▶ _EXERCISE DIRECTIONS_
Each line of the records below that holds "through" should be returned.

(Collected data)

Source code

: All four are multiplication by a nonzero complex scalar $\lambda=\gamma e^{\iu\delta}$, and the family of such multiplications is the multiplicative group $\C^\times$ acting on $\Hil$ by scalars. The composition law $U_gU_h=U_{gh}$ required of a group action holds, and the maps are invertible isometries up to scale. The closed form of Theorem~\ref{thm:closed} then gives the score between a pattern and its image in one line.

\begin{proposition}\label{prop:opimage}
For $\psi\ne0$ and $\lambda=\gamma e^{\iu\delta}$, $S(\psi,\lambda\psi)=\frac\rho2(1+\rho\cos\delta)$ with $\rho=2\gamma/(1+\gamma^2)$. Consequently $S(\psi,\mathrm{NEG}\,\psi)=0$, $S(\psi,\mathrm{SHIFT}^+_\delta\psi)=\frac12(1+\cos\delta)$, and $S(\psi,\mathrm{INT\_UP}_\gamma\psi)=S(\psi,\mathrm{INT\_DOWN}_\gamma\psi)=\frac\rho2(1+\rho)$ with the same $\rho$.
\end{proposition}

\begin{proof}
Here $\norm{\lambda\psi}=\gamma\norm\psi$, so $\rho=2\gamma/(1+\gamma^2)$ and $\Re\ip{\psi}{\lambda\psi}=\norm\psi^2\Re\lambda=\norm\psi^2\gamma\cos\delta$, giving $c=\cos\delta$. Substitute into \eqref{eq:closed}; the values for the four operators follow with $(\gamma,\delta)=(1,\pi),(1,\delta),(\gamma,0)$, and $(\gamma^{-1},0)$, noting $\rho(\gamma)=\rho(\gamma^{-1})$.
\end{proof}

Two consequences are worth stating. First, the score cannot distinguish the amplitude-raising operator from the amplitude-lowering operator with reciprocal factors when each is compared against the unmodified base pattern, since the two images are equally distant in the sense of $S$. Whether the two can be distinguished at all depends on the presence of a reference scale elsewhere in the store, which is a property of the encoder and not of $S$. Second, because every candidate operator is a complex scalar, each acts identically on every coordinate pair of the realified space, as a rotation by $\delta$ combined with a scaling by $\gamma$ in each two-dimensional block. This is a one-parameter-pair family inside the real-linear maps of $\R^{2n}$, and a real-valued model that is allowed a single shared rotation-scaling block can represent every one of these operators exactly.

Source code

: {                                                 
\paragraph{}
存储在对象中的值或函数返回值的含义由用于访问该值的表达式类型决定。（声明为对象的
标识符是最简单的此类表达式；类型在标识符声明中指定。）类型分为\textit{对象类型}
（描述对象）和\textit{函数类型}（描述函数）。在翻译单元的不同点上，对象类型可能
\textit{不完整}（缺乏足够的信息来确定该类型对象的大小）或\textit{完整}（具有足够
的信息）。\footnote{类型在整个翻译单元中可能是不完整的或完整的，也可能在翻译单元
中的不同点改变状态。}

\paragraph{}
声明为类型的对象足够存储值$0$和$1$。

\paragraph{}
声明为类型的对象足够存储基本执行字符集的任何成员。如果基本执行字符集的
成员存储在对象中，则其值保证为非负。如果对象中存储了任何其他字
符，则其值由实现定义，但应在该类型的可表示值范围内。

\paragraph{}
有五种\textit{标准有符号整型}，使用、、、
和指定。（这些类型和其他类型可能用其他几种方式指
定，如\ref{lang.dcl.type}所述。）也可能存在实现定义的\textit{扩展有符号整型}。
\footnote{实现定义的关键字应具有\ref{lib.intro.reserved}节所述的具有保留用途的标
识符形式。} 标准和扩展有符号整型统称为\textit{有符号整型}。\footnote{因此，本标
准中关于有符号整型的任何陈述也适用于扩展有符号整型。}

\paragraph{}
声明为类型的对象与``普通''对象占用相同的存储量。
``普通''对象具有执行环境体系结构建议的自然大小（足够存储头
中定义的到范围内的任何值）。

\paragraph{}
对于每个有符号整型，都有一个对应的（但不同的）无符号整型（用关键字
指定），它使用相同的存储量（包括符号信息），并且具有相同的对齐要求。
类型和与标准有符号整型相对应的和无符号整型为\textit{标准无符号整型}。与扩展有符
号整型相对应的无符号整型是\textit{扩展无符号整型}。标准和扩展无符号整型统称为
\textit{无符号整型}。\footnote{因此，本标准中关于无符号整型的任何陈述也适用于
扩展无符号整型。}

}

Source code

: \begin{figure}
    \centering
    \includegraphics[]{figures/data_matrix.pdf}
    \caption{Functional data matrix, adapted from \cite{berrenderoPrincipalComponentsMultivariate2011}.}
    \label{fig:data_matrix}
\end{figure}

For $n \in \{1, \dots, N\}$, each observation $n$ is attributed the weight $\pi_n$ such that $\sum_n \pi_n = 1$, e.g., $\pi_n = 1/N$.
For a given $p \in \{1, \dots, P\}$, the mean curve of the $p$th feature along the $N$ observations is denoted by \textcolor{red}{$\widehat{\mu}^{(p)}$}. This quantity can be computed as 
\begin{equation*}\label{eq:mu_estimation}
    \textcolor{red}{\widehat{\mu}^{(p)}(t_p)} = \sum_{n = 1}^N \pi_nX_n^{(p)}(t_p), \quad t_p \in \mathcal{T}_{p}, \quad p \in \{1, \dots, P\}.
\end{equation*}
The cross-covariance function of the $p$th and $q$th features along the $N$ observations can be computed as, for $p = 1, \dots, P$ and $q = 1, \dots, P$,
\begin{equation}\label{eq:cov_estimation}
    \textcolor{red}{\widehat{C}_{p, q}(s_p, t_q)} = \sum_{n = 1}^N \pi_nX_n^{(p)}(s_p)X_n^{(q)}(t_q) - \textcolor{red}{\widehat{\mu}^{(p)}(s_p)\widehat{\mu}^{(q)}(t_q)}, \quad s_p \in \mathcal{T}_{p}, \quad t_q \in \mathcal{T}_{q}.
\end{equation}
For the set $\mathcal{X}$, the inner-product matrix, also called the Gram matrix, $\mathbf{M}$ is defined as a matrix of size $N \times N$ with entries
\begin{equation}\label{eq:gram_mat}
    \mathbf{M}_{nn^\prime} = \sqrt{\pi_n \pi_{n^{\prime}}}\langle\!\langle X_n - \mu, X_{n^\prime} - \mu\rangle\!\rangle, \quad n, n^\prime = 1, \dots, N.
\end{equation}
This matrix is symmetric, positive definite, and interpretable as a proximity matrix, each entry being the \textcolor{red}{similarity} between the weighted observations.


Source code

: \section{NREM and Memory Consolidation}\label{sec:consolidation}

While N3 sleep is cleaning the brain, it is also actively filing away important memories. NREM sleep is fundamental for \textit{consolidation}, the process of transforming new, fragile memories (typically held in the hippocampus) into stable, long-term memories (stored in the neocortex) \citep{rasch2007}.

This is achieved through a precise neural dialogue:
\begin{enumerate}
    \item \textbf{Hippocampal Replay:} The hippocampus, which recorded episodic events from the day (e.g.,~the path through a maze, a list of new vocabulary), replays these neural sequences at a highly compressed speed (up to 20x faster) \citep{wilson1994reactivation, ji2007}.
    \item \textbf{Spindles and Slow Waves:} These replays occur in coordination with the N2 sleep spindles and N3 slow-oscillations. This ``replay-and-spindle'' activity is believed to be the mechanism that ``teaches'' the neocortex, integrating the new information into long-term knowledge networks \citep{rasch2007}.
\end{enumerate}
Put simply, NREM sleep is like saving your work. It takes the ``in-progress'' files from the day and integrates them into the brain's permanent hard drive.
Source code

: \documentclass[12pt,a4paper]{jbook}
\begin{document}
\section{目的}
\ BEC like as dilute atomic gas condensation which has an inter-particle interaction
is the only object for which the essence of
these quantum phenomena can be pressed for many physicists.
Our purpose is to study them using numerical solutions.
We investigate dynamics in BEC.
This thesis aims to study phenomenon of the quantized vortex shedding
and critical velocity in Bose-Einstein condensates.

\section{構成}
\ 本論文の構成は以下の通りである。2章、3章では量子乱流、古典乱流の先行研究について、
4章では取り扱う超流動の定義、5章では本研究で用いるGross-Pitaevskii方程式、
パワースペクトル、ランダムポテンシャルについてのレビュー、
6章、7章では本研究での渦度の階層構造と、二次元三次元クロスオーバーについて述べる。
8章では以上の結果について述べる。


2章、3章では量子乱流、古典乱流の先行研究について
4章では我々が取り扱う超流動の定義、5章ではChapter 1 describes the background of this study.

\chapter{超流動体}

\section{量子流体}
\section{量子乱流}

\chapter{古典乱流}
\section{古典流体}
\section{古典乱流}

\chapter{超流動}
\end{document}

▶ _WRITTEN RESPONSE_
This is achieved through a precise neural dialogue:
    \item \textbf{Hippocampal Replay:} The hippocampus, which recorded episodic events from the day (e.g.,~the path through a maze, a list of new vocabulary), replays these neural sequences at a highly compressed speed (up to 20x faster) \citep{wilson1994reactivation, ji2007}.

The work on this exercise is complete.